Intervista di Jérôme Sans
Che cosa significa UMOCA?
Fa parte del più ampio progetto dei MoCA. Il primo è nato l’anno scorso in Giappone e si chiamava DMOCA. DMOCA usava gli spazi di una fornace abbandonata, che in Cina si chiama “forno del drago”, ecco da dove deriva il nome del museo: Dragon Museum of Contemporary Art. E poi questo secondo museo l’UMoCA dove U sta per “under”, visto che è sotto le arcate di un ponte.
Come è nata quest’idea?
Risponde all’apertura dei vari Guggenheim nel mondo, delle catene di McDonald, Kentucky Fried Chicken, Starbucks… La mia ambizione è di superare con la mia catena i Guggenheim in pochi anni, sia per numero che per efficienza. La serie dei miei MoCA sarà più vicina al fruitore locale e offrirà un migliore servizio alla comunità locale nel suo complesso. Storia e cultura locali sono sempre prese in considerazione. Prendiamo per esempio quello in Giappone: anche se la fornace viene dalla Cina, le comunità locali giapponesi sono storicamente luoghi dove si fa ceramica. E ugualmente qui, a Colle, ho usato un ponte che collegava il monastero con la città. Invece del camminamento, normalmente frequentato, ho preferito rianimare il meno usuale spazio sottostante. Mi è giunta voce che il Sindaco abbia particolarmente gradito quest’idea e voglia trasformare il luogo in parco artistico o culturale.
In modo diverso, dal punto di vista concettuale, questo lavoro è una sfida per me, per l’artista che ho invitato, per i curatori che a loro volta hanno invitato me a realizzare questo progetto che mescola e confonde ruoli e competenze di ognuno. Per esempio io e te, Jérôme, abbiamo aspettato dieci anni per poter lavorare insieme e alla fine ecco l’occasione giusta per invitarmi a questa manifestazione e, lo stesso giorno, ti sostituisco assumendo ruolo di curatore.
Come funzionerà questo museo?
Il museo possiede 10 stanze: 3 sale espositive, la direzione, la collezione, il punto informazioni, il gift shop, il guardaroba, i servizi e la caffetteria.
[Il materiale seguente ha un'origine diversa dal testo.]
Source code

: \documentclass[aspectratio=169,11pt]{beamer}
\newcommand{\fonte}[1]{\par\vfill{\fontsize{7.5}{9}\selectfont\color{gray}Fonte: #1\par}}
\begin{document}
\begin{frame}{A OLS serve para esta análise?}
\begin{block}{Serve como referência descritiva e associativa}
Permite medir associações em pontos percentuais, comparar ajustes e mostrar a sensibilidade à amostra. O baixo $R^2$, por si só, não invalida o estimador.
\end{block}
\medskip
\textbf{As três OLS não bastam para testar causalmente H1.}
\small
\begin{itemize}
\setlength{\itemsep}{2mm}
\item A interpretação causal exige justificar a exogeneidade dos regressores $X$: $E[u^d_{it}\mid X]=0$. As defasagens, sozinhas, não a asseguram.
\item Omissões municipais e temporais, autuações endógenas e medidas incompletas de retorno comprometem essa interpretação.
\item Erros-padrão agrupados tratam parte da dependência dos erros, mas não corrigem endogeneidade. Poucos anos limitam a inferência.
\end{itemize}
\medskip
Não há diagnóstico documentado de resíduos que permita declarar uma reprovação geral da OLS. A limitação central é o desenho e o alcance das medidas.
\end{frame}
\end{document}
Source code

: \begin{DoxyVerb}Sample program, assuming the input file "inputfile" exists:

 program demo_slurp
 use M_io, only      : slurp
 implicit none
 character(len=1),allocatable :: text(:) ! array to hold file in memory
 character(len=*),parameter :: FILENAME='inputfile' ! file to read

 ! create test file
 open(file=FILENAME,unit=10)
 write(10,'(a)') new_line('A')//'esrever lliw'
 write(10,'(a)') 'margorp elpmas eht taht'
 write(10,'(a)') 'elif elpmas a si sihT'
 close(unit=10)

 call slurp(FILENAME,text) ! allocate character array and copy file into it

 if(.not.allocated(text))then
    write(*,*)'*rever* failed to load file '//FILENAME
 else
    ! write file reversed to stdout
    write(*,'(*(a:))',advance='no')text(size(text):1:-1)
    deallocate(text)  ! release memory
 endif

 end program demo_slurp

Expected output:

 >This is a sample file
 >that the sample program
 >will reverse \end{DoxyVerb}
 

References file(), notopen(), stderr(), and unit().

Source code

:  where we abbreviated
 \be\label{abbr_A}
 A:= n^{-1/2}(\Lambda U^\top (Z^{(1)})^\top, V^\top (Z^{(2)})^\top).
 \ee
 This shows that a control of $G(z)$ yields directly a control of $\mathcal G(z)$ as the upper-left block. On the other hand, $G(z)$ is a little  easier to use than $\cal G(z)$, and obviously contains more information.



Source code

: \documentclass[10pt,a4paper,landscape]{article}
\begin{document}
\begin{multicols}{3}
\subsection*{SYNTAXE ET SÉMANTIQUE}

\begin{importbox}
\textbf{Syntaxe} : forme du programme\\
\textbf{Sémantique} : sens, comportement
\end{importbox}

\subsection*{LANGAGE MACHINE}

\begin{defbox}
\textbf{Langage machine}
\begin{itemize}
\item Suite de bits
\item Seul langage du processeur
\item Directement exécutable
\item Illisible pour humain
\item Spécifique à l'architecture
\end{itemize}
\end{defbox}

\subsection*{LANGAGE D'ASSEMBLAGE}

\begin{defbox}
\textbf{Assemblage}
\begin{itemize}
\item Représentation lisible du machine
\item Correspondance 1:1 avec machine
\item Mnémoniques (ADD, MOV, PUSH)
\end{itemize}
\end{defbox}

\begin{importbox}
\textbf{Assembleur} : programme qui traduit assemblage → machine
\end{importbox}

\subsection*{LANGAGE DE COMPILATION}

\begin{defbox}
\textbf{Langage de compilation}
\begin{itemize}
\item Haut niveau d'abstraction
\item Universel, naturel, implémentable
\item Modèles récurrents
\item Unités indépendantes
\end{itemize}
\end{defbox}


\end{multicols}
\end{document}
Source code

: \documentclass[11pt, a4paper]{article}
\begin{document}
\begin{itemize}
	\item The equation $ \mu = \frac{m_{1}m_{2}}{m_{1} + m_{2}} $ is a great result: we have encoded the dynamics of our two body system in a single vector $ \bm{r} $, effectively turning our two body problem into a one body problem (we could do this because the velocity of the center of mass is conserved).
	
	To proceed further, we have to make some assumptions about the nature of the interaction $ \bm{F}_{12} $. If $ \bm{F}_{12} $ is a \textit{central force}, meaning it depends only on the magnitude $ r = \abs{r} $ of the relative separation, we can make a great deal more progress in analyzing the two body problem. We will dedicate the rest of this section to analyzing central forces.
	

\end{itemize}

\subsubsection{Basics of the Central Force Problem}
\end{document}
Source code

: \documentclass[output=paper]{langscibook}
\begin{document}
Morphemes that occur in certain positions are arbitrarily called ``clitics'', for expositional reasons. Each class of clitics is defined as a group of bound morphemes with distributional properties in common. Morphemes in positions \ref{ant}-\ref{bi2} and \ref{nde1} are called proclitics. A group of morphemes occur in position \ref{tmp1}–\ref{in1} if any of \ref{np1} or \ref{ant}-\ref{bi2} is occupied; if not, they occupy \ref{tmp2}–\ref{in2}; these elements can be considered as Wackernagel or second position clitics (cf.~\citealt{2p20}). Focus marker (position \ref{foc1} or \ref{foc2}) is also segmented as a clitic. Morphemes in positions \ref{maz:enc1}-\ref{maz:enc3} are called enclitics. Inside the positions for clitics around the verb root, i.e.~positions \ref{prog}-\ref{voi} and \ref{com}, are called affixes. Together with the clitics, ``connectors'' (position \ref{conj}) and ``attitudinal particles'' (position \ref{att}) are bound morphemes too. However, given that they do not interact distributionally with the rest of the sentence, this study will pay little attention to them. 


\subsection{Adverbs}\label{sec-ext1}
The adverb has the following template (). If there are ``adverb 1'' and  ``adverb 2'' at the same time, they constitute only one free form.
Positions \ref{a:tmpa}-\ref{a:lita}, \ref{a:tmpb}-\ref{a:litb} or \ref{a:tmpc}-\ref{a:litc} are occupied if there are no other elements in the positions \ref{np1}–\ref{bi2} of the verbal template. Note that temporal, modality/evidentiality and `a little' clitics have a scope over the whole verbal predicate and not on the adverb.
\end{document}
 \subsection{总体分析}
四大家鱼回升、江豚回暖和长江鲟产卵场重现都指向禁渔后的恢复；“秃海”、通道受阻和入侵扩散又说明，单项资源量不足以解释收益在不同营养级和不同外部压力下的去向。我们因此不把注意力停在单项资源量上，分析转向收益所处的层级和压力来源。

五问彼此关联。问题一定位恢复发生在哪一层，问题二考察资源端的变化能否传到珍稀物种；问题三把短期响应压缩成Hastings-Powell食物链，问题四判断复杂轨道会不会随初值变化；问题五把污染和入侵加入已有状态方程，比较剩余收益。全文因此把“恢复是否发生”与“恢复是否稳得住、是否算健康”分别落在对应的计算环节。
Abbiamo due insegne imponenti, molto importanti per il museo, ben più importanti di un biglietto da visita. Il nostro spazio è limitato, ma da lontano, grazie alle insegne, sembra enorme. Il museo ha un comitato direttivo, dove figurano anche i curatori di questa mostra, il sindaco di Colle, a cui spero si aggiungano in futuro ricchi collezionisti. In questa mostra in particolare il pubblico può partecipare a varie attività e il denaro ricavato dai giochi proposti confluirà nei fondi del museo. Ogni anno tornerò personalmente a curare qui una mostra.
Come colleghi questo progetto alle opere pirotecniche per cui sei famoso?
Forse il rapporto sta nelle qualità di improvvisazione e sul non avere un metodo di lavoro prefissato. Questi sono i tratti che accomunano tutta la mia produzione artistica. E poi l’interesse per il luogo. In questo caso, l’aver invitato Ni Tsai Chin a partecipare a questa mostra si collega con il fatto che qualche anno fa, era stato lui a invitare me a far esplodere il suo museo. Per me far esplodere un museo o fondarlo è la stessa cosa.